▶ **INPUT RECORDS**
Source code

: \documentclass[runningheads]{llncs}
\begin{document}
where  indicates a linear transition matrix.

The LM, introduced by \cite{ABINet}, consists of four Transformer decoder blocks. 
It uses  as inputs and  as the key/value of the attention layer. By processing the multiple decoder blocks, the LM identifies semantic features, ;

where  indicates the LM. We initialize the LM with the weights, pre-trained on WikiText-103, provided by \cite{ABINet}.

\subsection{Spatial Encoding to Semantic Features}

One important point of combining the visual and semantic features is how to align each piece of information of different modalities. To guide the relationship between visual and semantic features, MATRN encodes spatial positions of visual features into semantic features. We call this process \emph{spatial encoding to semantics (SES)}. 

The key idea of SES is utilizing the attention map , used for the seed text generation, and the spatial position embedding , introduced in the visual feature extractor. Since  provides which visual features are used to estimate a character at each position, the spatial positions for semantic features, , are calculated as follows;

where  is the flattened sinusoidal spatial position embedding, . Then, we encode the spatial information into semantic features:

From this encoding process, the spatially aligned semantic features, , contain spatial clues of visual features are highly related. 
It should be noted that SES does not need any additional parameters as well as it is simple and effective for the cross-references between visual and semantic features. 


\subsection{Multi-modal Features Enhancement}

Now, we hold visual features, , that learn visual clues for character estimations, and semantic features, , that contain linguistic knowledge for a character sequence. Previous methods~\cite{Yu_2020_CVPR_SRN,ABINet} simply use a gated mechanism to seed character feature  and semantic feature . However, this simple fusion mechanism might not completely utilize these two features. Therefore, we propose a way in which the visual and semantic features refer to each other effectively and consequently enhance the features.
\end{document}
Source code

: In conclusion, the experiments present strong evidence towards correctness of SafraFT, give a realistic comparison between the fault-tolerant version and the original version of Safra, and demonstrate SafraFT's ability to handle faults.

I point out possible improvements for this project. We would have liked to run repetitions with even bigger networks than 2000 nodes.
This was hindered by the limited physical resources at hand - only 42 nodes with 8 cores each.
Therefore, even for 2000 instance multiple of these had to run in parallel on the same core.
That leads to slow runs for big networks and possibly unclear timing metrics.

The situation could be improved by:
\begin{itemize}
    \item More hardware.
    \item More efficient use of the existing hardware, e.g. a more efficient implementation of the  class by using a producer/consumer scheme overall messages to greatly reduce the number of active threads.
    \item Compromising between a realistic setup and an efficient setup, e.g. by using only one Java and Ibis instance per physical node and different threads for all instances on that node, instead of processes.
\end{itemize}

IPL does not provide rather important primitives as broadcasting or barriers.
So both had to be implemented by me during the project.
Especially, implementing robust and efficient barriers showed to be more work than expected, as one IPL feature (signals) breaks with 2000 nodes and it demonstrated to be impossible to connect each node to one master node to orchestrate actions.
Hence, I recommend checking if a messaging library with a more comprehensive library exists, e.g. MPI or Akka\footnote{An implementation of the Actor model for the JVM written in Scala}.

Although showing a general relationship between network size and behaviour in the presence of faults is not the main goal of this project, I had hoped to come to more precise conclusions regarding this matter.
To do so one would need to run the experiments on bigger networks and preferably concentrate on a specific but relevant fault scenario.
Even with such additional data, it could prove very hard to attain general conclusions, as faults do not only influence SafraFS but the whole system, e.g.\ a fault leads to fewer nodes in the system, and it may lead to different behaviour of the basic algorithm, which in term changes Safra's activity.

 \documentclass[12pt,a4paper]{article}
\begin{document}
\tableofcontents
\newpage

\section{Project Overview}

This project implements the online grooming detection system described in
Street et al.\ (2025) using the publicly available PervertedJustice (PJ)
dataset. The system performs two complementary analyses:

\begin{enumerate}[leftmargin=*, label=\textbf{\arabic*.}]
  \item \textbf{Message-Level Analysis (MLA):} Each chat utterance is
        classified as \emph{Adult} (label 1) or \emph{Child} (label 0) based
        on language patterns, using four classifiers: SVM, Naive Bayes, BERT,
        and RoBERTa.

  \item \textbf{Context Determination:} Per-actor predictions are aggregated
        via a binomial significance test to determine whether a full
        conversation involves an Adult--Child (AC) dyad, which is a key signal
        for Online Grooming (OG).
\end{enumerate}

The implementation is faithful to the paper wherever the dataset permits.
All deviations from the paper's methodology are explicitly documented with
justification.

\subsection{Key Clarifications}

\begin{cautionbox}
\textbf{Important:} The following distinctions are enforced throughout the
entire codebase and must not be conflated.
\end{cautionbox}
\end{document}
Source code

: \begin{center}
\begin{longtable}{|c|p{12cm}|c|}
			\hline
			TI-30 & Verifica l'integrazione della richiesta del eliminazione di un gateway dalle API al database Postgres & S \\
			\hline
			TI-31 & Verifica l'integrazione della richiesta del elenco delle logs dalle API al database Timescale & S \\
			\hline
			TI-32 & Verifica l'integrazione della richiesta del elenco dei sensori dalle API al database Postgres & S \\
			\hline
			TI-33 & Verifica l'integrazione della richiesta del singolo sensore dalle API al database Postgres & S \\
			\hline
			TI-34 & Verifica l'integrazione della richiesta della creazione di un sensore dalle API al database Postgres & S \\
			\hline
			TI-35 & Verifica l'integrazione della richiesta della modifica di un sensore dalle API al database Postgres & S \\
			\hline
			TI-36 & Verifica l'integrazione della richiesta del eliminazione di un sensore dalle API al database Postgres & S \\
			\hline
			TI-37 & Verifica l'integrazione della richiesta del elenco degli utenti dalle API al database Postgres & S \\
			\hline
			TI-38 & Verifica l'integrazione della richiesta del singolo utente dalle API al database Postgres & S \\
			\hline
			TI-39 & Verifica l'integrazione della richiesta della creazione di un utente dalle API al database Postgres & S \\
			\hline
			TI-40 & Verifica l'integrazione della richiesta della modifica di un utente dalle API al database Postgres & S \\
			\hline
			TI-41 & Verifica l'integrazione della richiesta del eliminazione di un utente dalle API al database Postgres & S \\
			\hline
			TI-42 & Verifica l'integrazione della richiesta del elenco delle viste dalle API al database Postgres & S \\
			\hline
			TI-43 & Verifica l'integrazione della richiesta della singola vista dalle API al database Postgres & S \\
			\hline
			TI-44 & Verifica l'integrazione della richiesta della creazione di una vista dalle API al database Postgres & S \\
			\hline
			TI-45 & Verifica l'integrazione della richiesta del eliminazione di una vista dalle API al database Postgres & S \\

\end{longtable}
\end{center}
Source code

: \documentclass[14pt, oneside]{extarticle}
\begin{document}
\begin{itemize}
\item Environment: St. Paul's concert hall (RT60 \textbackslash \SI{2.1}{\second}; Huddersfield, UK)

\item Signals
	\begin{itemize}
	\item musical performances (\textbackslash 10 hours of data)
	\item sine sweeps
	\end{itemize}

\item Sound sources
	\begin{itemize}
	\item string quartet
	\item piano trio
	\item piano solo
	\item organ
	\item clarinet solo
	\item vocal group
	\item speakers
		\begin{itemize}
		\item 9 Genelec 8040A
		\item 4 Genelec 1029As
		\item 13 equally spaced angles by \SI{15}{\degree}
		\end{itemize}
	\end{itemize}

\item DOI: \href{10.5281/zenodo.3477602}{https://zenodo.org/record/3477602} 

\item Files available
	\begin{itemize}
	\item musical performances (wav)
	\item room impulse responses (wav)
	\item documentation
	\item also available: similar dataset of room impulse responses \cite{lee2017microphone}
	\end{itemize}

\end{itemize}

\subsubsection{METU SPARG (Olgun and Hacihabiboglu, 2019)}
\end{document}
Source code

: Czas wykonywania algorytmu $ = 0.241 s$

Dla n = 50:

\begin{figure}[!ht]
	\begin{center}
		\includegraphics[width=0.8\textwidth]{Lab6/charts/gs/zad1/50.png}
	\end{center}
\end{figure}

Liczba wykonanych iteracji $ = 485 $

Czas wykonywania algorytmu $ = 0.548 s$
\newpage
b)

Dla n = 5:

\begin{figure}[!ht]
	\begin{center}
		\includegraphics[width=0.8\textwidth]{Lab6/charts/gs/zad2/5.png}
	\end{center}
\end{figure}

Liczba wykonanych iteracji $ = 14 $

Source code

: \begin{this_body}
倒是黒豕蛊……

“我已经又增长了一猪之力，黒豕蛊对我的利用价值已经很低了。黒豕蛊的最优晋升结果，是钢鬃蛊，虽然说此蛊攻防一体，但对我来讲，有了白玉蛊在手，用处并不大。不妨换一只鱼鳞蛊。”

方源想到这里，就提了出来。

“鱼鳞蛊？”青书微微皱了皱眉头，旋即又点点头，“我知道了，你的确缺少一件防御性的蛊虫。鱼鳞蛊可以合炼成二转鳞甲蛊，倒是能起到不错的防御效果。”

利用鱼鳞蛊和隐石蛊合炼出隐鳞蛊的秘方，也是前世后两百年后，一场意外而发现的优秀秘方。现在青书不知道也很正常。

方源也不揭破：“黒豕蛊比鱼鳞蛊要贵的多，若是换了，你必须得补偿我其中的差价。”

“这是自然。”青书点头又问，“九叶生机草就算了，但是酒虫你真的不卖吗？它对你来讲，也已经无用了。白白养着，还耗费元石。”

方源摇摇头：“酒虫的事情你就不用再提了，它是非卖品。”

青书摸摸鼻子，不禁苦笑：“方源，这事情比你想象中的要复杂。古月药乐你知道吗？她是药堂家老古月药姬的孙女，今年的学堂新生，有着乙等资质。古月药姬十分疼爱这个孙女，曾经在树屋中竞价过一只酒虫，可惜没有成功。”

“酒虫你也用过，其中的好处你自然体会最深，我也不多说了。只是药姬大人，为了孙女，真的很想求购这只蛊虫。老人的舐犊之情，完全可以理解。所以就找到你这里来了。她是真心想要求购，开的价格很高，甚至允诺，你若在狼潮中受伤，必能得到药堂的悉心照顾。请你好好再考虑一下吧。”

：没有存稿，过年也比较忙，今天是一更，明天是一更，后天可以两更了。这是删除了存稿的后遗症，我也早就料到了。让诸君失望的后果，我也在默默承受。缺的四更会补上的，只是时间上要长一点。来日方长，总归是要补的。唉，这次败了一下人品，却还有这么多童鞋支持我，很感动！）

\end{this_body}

▶ **WHAT YOU ARE ASKED TO DO**
Read the data above. Pull out each line in which the string "sensore" appears.

▶ **FINAL ANSWER**
			TI-33 & Verifica l'integrazione della richiesta del singolo sensore dalle API al database Postgres & S \\
			TI-34 & Verifica l'integrazione della richiesta della creazione di un sensore dalle API al database Postgres & S \\
			TI-35 & Verifica l'integrazione della richiesta della modifica di un sensore dalle API al database Postgres & S \\
			TI-36 & Verifica l'integrazione della richiesta del eliminazione di un sensore dalle API al database Postgres & S \\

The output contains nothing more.